Sempre busco informação pela internet, e achei algo interessante para compartilhar com você. Leia essa matéria publicada no http://www.terra.com.br e reflita no momento em que estamos vivendo com o avanço da ciência, que supera a cada ano os seus limites.

Bethany (esq.) e Megan Shepherd se encontram com a irmã "trigêmea" Ryleigh, que nasceu 11 anos após elas. Foto: Barcroft Media/Getty Images

São 11 anos que separam os nascimentos da pequena Ryleigh Shepherd das irmãs Bethany e Megan. As três jovens inglesas são consideradas, tecnicamente, trigêmeas – já que foram concebidas ao mesmo tempo, por fertilização in vitro -, mas só em dezembro de 2009 é que os pais, que moram em Walsall, no Reino Unido, decidiram que dariam à luz a terceira filha. As informações são do site do jornal britânico Daily Mail.

Segundo a reportagem, em 1994, Lisa Shepherd descobriu que suas chances de fertilização natural eram muito pequenas. Ela tomou remédios para aumentar a possibilidade de engravidar, mas nada deu certo. Foi então que tomou uma decisão com o marido, Adrian, e, em setembro de 1998, uma clínica coletou 24 óvulos da mulher.

Pelo menos 14 óvulos foram fertilizados com sucesso , sendo dois implantados no útero de Lisa e os demais foram congelados. O tratamento foi um sucesso e as duas meninas nasceram.

Após nove anos, o casal, feliz com o sucesso do tratamento e um pouco mais livre após o crescimento das gêmeas, decidiu ter mais um filho. “Nós perguntamos às meninas o que elas achavam de ter mais um membro na família, e elas realmente queriam”, diz Lisa ao site.

Ryleigh nasceu em novembro com 3,1 kg e saudável.
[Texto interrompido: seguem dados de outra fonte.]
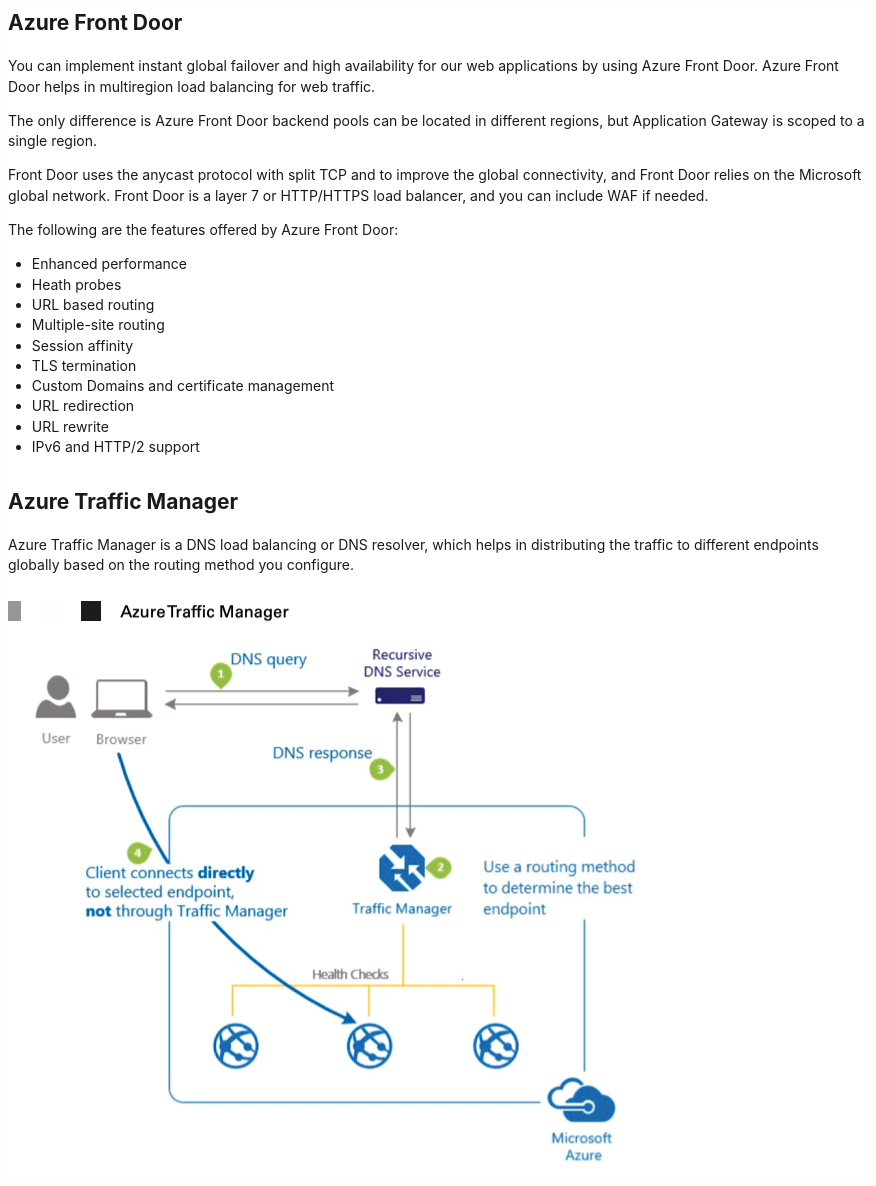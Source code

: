 
## Azure Front Door
You can implement instant global failover and high availability for our web applications by using Azure Front Door. Azure Front Door helps in multiregion load balancing for web traffic.

The only difference is Azure Front Door backend pools can be located in different regions, but Application Gateway is scoped to a single region.

Front Door uses the anycast protocol with split TCP and to improve the global connectivity, and Front Door relies on the Microsoft global network. Front Door is a layer 7 or HTTP/HTTPS load balancer, and you can include WAF if needed.

The following are the features offered by Azure Front Door:
- Enhanced performance
- Heath probes
- URL based routing
- Multiple-site routing
- Session affinity
- TLS termination
- Custom Domains and certificate management
- URL redirection
- URL rewrite
- IPv6 and HTTP/2 support

## Azure Traffic Manager
Azure Traffic Manager is a DNS load balancing or DNS resolver, which helps in distributing the traffic to different endpoints globally based on the routing method you configure.

![alt text](./images/05.png)
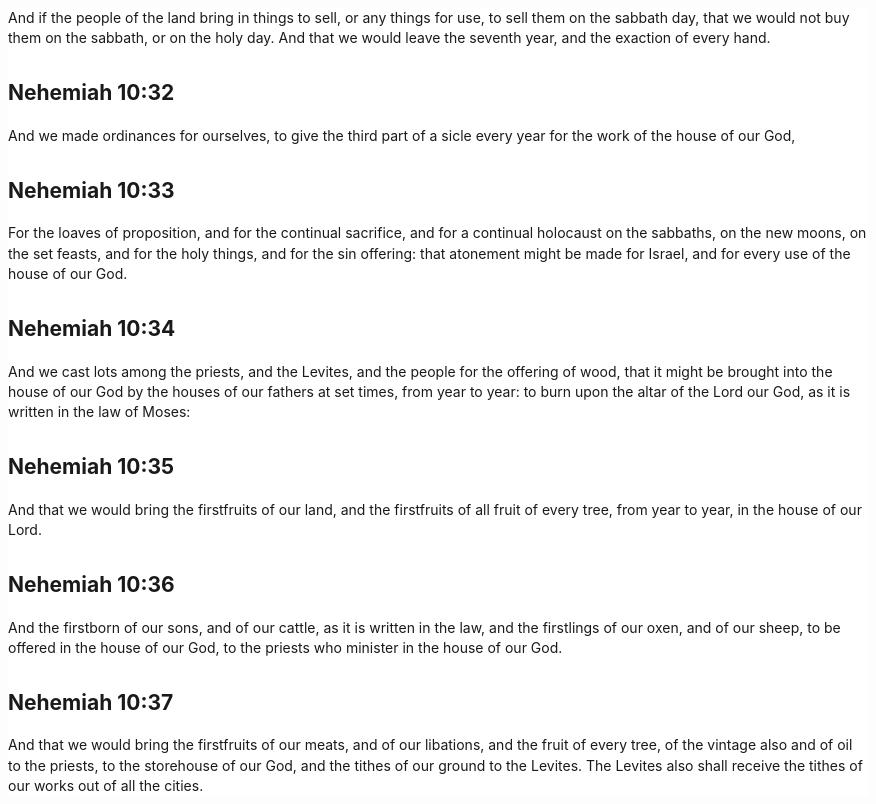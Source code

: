 And if the people of the land bring in things to sell, or any things for use, to sell them on the sabbath day, that we would not buy them on the sabbath, or on the holy day. And that we would leave the seventh year, and the exaction of every hand.


<a id="org3b5d188"></a>

## Nehemiah 10:32

And we made ordinances for ourselves, to give the third part of a sicle every year for the work of the house of our God,


<a id="org3965ca0"></a>

## Nehemiah 10:33

For the loaves of proposition, and for the continual sacrifice, and for a continual holocaust on the sabbaths, on the new moons, on the set feasts, and for the holy things, and for the sin offering: that atonement might be made for Israel, and for every use of the house of our God.


<a id="org5c61c52"></a>

## Nehemiah 10:34

And we cast lots among the priests, and the Levites, and the people for the offering of wood, that it might be brought into the house of our God by the houses of our fathers at set times, from year to year: to burn upon the altar of the Lord our God, as it is written in the law of Moses:


<a id="org8331a9e"></a>

## Nehemiah 10:35

And that we would bring the firstfruits of our land, and the firstfruits of all fruit of every tree, from year to year, in the house of our Lord.


<a id="orgd808f69"></a>

## Nehemiah 10:36

And the firstborn of our sons, and of our cattle, as it is written in the law, and the firstlings of our oxen, and of our sheep, to be offered in the house of our God, to the priests who minister in the house of our God.


<a id="orgb2fd8a1"></a>

## Nehemiah 10:37

And that we would bring the firstfruits of our meats, and of our libations, and the fruit of every tree, of the vintage also and of oil to the priests, to the storehouse of our God, and the tithes of our ground to the Levites. The Levites also shall receive the tithes of our works out of all the cities.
Segundo a reportagem, especialistas dizem não conhecer outro caso com uma diferença tão grande de embriões fertilizados no mesmo tratamento.

Trigêmeas
Por terem sido fertilizadas no mesmo momento, as meninas podem ser chamadas tecnicamente de trigêmeas segundo a médica Helena Corleta, coordenadora do Núcleo de Reprodução Humana do Hospital Moinhos de Vento, em Porto Alegre. Mas o termo causa estranhamento na prática, já que elas não se desenvolveram juntas, no mesmo útero, observa.

Segundo Helena, não há um limite de tempo para o congelamento de embriões, o que diminui o espanto com o caso da menina britânica. Contudo, Helena afirma que o maior tempo entre o congelamento e a transferência do embrião foi cinco anos.

“No momento em que (o embrião) congela, para o metabolismo celular, e ele retorna quando descongela e ele vai readquirir a capacidade de dividir a célula”, diz a médica. Sobre a quantidade de embriões fecundados, Helena explica que hoje em dia o procedimento envolve muito menos óvulos, mas o número ainda é alto. “Congelamos somente embriões muito bons. Temos que congelar pelo menos oito para garantirmos a fertilização”.

A especialista explica ainda que, naturalmente, um óvulo fertilizado tem entre 16% e 20% de se desenvolver um feto, por isso dois embriões foram transferidos no caso de Lisa, o que é bem comum. “O Brasil permite até quatro, mas normalmente transferimos somente dois, o que oferece 40% de chance de gravidez única”.